Fino a che… ecco il mio turno!

Quando finalmente montai in quella cabina, ebbi una paura mista a euforia pazzesca, iniziai a pensare che le scene dei film in cui le ruote si staccano e cominciano a rotolare e rotolare via, non fossero solo frutto dell’immaginazione, anche se in fondo sapevo che era così!
Mi feci coraggio ed entrai. Mi sedetti, e la ruota incominciò a girare, ma passato qualche minuto si fermava, e si doveva godere di quel momento per scattare tante, ma tante foto.
Fatti i nostri tre giri arrivò anche il triste momento di scendere, e devo dire che un po’ mi dispiaceva.

Ma ora passiamo alla seconda volta: era mattina e passai davanti alla ruota, così non persi occasione per tornarci sopra.
Notai subito che qualcosa mancava all’appello e ciò che non c’era, era proprio la coda; essa infatti era assente, (un altro punto a favore per salirci).
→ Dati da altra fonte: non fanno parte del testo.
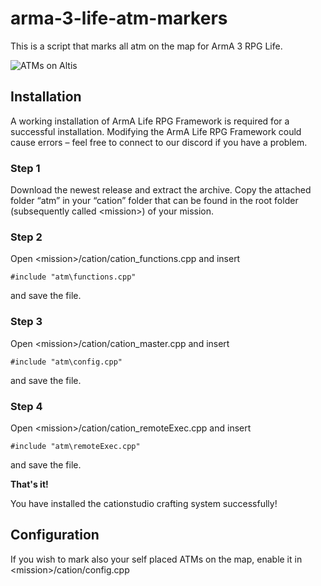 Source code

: # arma-3-life-atm-markers

This is a script that marks all atm on the map for ArmA 3 RPG Life.

![ATMs on Altis](https://i.imgur.com/Ypcl64Q.jpeg)

## Installation

A working installation of ArmA Life RPG Framework is required for a successful installation. Modifying the ArmA Life RPG Framework could cause errors – feel free to connect to our discord if you have a problem.

### Step 1

Download the newest release and extract the archive. Copy the attached folder “atm” in your “cation” folder that can be found in the  root folder (subsequently called \<mission\>) of your mission.

### Step 2

Open \<mission\>/cation/cation_functions.cpp and insert

`#include "atm\functions.cpp"`

and save the file.

### Step 3

Open \<mission\>/cation/cation_master.cpp and insert

`#include "atm\config.cpp"`

and save the file.

### Step 4

Open \<mission\>/cation/cation_remoteExec.cpp and insert

`#include "atm\remoteExec.cpp"`

and save the file.

**That's it!**

You have installed the cationstudio crafting system successfully!

## Configuration

If you wish to mark also your self placed ATMs on the map, enable it in
\<mission\>/cation/config.cpp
Così, in men che non si dica, mi trovavo già in cima. Anche quel giorno scattai un mucchio di foto e, tra uno scatto e l’altro, notai che eravamo già al terzo giro. Non mi preoccupai anche perché sentii una signora chiedere ad un ragazzo che lavorava lì: “Quanti giri si fanno? “egli le mostrò la mano che indicava il numero tre. Così mi tranquillizzai e capii che dopo quel giro saremmo dovute scendere. Passò un giro, il giro dopo e quello dopo ancora, ma la ruota non si fermava.
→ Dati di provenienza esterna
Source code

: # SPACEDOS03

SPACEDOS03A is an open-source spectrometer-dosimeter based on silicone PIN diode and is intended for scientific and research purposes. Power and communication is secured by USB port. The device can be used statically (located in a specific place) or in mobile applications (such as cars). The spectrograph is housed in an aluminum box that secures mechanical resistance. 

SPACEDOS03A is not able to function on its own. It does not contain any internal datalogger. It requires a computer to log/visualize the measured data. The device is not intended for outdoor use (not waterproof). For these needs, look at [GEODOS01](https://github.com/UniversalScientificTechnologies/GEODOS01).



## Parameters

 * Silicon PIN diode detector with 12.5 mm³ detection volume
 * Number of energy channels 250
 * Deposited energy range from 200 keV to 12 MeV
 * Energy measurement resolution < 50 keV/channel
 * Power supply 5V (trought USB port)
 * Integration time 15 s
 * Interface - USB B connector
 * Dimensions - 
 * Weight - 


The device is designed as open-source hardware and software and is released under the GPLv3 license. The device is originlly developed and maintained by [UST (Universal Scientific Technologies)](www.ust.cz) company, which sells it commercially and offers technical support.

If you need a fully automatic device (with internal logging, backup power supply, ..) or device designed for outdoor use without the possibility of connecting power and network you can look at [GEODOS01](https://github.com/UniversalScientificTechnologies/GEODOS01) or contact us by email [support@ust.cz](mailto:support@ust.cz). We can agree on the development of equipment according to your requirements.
Fino a quando, dopo i sei giri più infernali trascorsi a pensare al perché la ruota non si fermasse, ecco che rallentò. E finalmente ecco che dovevamo scendere.
A differenza della volta precedente, quel giorno ero molto, ma molto contenta di aver concluso quegli interminabili e benedetti giri, passati perlopiù ansimante di scendere e riappoggiare i piedi a terra.
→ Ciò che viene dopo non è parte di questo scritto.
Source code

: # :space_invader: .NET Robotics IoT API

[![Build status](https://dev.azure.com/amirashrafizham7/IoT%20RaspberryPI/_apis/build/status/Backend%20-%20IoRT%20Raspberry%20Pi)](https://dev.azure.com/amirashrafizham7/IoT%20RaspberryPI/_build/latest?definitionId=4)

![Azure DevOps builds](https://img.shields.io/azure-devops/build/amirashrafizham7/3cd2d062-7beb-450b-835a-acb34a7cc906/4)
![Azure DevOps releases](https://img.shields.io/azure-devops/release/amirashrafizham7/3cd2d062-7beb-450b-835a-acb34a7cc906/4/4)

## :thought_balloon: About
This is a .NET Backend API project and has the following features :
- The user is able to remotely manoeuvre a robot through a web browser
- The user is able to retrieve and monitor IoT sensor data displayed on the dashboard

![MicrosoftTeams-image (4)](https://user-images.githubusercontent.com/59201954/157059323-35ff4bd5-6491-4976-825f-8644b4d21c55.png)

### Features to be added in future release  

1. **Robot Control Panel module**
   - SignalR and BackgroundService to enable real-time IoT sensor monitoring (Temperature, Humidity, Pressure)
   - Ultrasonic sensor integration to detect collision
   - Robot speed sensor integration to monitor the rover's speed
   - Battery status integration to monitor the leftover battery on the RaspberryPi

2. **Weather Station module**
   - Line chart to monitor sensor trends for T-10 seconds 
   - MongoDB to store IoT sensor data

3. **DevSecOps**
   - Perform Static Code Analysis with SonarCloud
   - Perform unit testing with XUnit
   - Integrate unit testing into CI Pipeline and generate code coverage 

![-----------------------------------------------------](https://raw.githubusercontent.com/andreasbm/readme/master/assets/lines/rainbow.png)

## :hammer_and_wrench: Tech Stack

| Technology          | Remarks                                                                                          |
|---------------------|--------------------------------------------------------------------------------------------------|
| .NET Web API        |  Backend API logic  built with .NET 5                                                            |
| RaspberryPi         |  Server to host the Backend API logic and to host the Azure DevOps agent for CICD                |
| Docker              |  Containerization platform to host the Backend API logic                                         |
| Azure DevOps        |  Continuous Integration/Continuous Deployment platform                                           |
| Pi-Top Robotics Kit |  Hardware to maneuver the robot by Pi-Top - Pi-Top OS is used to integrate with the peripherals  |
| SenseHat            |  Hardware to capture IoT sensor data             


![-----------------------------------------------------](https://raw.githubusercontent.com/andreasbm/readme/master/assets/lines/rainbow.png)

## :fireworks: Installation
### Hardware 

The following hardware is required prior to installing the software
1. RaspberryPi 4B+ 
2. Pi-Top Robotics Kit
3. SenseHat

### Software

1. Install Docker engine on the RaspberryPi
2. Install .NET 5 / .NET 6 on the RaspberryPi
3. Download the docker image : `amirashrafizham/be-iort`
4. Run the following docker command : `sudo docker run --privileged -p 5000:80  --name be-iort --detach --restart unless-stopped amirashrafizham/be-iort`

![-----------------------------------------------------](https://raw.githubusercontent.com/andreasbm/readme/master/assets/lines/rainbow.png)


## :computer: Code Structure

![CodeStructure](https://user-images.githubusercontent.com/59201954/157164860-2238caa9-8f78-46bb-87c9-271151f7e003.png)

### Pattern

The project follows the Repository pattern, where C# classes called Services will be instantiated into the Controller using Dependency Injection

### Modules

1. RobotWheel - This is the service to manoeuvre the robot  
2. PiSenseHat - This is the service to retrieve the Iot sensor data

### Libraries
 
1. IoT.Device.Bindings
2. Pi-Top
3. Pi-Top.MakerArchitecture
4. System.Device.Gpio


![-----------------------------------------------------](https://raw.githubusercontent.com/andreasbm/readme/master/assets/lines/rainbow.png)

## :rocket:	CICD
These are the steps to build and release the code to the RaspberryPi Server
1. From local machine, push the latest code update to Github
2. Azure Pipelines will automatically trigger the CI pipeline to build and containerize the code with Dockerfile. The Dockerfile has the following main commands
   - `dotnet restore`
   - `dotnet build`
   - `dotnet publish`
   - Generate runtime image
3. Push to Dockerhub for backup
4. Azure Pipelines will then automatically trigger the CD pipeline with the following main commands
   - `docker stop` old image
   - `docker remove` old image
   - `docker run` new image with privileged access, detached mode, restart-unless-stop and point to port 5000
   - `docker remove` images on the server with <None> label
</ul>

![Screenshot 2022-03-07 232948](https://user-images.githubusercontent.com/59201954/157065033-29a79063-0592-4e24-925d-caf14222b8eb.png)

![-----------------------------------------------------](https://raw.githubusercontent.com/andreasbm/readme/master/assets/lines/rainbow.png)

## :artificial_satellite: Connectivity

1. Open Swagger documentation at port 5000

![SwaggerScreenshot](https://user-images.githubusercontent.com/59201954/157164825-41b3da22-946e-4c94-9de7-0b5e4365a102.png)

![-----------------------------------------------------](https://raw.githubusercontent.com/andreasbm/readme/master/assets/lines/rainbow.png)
E una volta giù non riuscii a togliermi dalla testa questa continua domanda che mi tormentava: ”E se quel signore che si trova all’interno di quella cabina di controllo si fosse addormentato sui comandi e qualcuno l’avesse poi risvegliato?”.
So che questa ipotesi è quasi inverosimile, ma se così fosse ringrazio colui o colei che l’ha svegliato… GRAZIE!